▶ _TASK TO COMPLETE_
Check every line of the material below, and show those that contain "November".

▶ _SOURCE DATA_
........

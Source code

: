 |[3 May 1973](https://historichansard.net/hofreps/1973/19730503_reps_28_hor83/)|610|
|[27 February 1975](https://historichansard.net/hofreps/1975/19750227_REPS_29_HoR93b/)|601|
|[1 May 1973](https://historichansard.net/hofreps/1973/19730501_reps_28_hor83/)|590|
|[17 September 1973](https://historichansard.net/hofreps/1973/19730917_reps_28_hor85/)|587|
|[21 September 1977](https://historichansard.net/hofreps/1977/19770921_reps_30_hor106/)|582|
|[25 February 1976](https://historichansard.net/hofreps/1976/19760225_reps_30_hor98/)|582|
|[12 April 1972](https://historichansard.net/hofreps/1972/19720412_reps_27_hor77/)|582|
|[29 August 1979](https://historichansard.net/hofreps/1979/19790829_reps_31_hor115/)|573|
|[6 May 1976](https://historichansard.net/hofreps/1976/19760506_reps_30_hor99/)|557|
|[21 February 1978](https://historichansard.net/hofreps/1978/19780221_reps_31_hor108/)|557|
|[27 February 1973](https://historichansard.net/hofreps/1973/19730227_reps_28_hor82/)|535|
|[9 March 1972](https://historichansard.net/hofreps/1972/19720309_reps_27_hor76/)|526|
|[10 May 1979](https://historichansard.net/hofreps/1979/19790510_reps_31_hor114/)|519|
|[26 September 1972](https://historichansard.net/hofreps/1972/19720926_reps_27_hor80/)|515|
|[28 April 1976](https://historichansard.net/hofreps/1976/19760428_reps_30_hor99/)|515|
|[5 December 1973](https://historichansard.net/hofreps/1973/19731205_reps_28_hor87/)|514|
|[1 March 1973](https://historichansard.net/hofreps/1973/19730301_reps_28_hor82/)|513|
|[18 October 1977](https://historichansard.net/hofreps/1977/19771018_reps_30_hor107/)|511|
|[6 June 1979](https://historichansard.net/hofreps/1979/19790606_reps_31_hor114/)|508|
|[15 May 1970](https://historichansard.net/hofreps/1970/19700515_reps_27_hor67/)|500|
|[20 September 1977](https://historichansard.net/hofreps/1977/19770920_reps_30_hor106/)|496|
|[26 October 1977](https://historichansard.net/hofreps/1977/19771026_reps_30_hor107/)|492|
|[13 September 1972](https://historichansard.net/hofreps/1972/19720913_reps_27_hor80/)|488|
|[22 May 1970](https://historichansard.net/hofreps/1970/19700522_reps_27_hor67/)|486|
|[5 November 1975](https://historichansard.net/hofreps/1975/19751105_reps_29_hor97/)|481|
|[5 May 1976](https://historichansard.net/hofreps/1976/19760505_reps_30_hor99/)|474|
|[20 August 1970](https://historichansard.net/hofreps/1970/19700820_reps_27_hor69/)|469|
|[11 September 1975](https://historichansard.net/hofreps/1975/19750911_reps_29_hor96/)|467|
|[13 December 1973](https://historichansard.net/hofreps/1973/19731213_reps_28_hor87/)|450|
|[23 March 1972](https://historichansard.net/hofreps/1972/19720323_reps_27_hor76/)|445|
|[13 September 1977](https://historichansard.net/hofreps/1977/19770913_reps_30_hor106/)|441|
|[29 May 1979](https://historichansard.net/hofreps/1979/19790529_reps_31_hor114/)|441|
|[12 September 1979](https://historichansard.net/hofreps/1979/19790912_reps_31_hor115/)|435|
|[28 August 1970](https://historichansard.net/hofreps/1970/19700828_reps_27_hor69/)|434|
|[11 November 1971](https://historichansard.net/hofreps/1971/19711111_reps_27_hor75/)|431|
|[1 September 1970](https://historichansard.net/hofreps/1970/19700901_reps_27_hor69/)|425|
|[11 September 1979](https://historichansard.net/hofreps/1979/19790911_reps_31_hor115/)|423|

........

▶ _TASK RESULT_
|[5 November 1975](https://historichansard.net/hofreps/1975/19751105_reps_29_hor97/)|481|
|[11 November 1971](https://historichansard.net/hofreps/1971/19711111_reps_27_hor75/)|431|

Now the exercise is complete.